Par Samuel Celiné

Au cours d’une conférence de presse le mardi 19 mars 2019, le président du Sénat de la République, Carl Murat Cantave, était clair : « La séance est maintenue pour demain ». Il a voulu parler de la très controversée séance d’interpellation du Premier ministre Jean-Henry Céant, déjà renvoyé par l’assemblée des députés qui a devancé le Sénat lundi lors d’une course contre la montre entre les deux branches du législatif.

En parlant de la sorte, le président du Sénat a tenté de nier la lettre du président de la République Jovenel Moïse l’avisant  « avoir été informé, par correspondance officielle de la Chambre des députés, référencée PCD/GB/1819-03-198, que le Premier ministre Jean-Henry Céant a été renvoyé suite à une motion de censure votée par l’assemblée des députés… ». Cette lettre qui souligne que, « conformément a l’article 137 de la Constitution, des consultations seront entreprises en vue de désigner incessamment un nouveau chef de gouvernement » a été reçue à 10 heures 22 le mardi 19 mars 2019.

Devant l’obsession du président du Sénat à tenir séance contre vents et marées, un groupe de 11 sénateurs proches du pouvoir adresse eux aussi une lettre au président du grand Corps. Après maints « considérants », les sénateurs Joseph Lambert, Jean Rigaud Belizaire, Pierre Francois Sildor, Jean Marie Ralph Fethière, Nawoon Marcélus, Wanique Pierre, Richard Lenine Hervé Fourcand, Denis Cadeau, Francenet Denius, Gracia Delva et Sorel Jacinthe rappellent au président Cantave qu’après le vote de censure à lui octroyé par l’assemblée des députés, « l’ancien Premier ministre n’a plus son entrée au Parlement ». Tournant la page de l’interpellation, ces sénateurs invitent « l’honorable Carl Murat Cantave à se rendre disponible pour les consultations nécessaires au remplacement du Premier ministre ».

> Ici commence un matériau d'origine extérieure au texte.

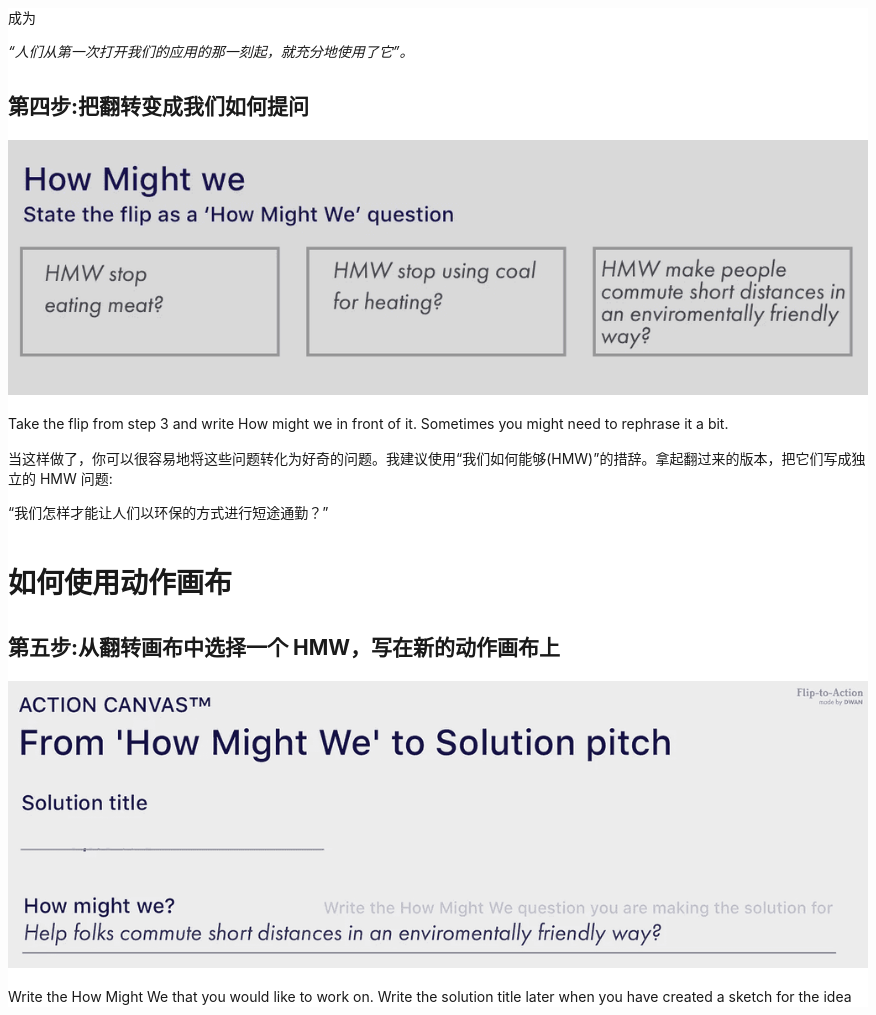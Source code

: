 成为

*“人们从第一次打开我们的应用的那一刻起，就充分地使用了它”。*

## 第四步:把翻转变成我们如何提问

![](img/4678a5d73fe3ded4081599f482b39657.png)

Take the flip from step 3 and write How might we in front of it. Sometimes you might need to rephrase it a bit.

当这样做了，你可以很容易地将这些问题转化为好奇的问题。我建议使用“我们如何能够(HMW)”的措辞。拿起翻过来的版本，把它们写成独立的 HMW 问题:

“我们怎样才能让人们以环保的方式进行短途通勤？”

# 如何使用动作画布

## 第五步:从翻转画布中选择一个 HMW，写在新的动作画布上

![](img/9e0ca06f452ba9ecb4910b6f54ffac73.png)

Write the How Might We that you would like to work on. Write the solution title later when you have created a sketch for the idea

Plus tard, dans l’après-midi du mardi, une troisième lettre est venue allonger la liste des imprévus pour pousser Carl Murat Cantave à changer et de cap et d’altitude dans sa velléité de plaire aux sénateurs interpellateurs. Un nouveau groupe de cinq sénateurs écrit au sénateur Carl Murat Cantave pour solliciter une « conférence spéciale des présidents » en vue de sortir le Sénat du bourbier sans aucune casse. Selon les sénateurs Dieudonne Luma Étienne, Jacques Sauveur Jean, Wilfrid Gélin, Kedlaire Augustin et Willot Joseph, une telle décision peut aider à «  trouver une solution à cette crise qui risque d’hypothèquer l’avenir de la démocratie en Haïti » et surtout « d’éviter à ternir d’avantage l’image de l’institution parlementaire ».

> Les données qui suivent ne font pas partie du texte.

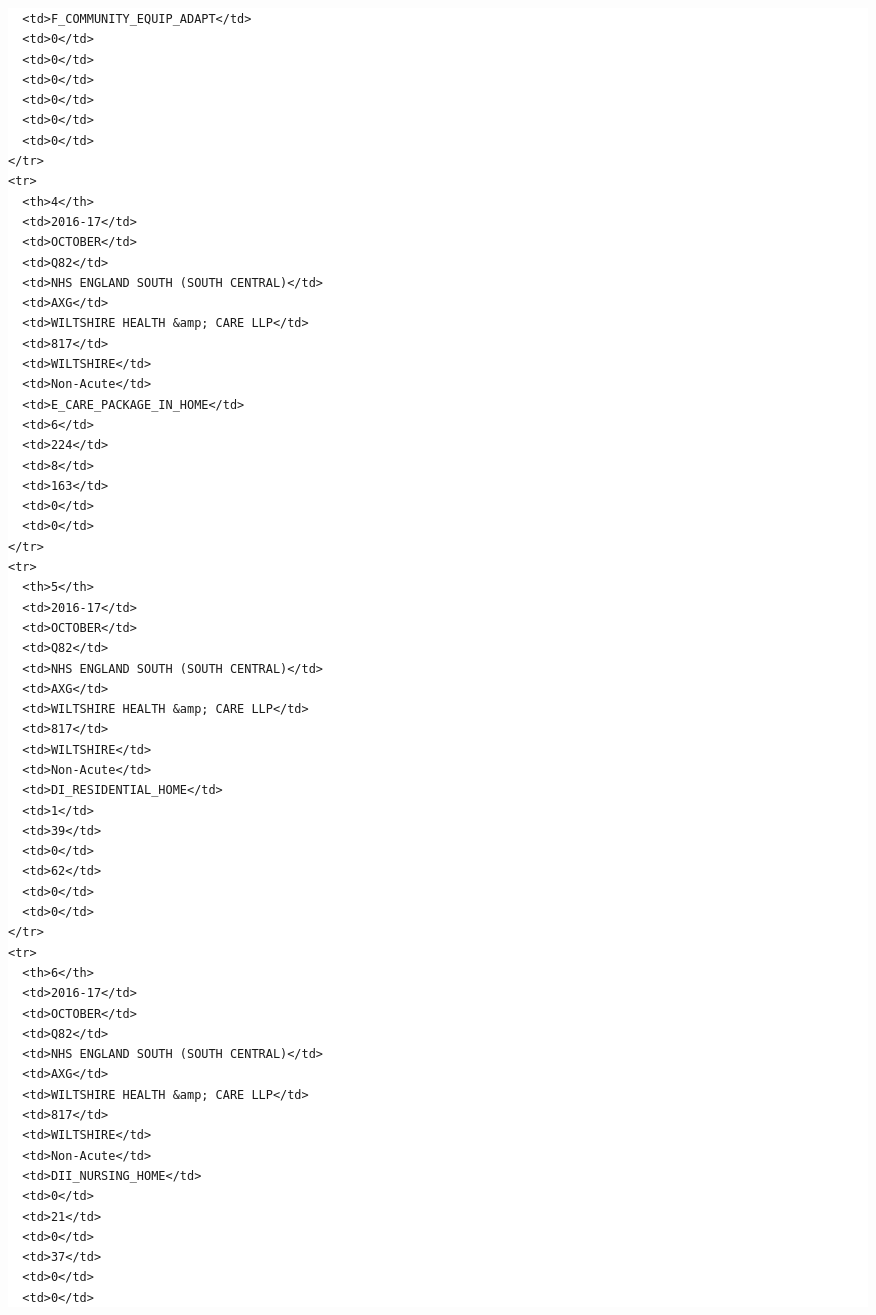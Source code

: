       <td>F_COMMUNITY_EQUIP_ADAPT</td>
      <td>0</td>
      <td>0</td>
      <td>0</td>
      <td>0</td>
      <td>0</td>
      <td>0</td>
    </tr>
    <tr>
      <th>4</th>
      <td>2016-17</td>
      <td>OCTOBER</td>
      <td>Q82</td>
      <td>NHS ENGLAND SOUTH (SOUTH CENTRAL)</td>
      <td>AXG</td>
      <td>WILTSHIRE HEALTH &amp; CARE LLP</td>
      <td>817</td>
      <td>WILTSHIRE</td>
      <td>Non-Acute</td>
      <td>E_CARE_PACKAGE_IN_HOME</td>
      <td>6</td>
      <td>224</td>
      <td>8</td>
      <td>163</td>
      <td>0</td>
      <td>0</td>
    </tr>
    <tr>
      <th>5</th>
      <td>2016-17</td>
      <td>OCTOBER</td>
      <td>Q82</td>
      <td>NHS ENGLAND SOUTH (SOUTH CENTRAL)</td>
      <td>AXG</td>
      <td>WILTSHIRE HEALTH &amp; CARE LLP</td>
      <td>817</td>
      <td>WILTSHIRE</td>
      <td>Non-Acute</td>
      <td>DI_RESIDENTIAL_HOME</td>
      <td>1</td>
      <td>39</td>
      <td>0</td>
      <td>62</td>
      <td>0</td>
      <td>0</td>
    </tr>
    <tr>
      <th>6</th>
      <td>2016-17</td>
      <td>OCTOBER</td>
      <td>Q82</td>
      <td>NHS ENGLAND SOUTH (SOUTH CENTRAL)</td>
      <td>AXG</td>
      <td>WILTSHIRE HEALTH &amp; CARE LLP</td>
      <td>817</td>
      <td>WILTSHIRE</td>
      <td>Non-Acute</td>
      <td>DII_NURSING_HOME</td>
      <td>0</td>
      <td>21</td>
      <td>0</td>
      <td>37</td>
      <td>0</td>
      <td>0</td>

Ces deux dernières lettres prouvent déjà qu’une majorité de 29 sénateurs ne partage pas l’idée du président Carl Murat Cantave de tenir tête à la réalité. De ce fait, loin de se jeter dans le vide, le président du Sénat rétracte. Selon une source parlementaire, les sénateurs ont rendez-vous ce mercredi, à partir de 12 h 30, pour décider de la meilleure formule pour sortir de ce pétrin de l’interpellation.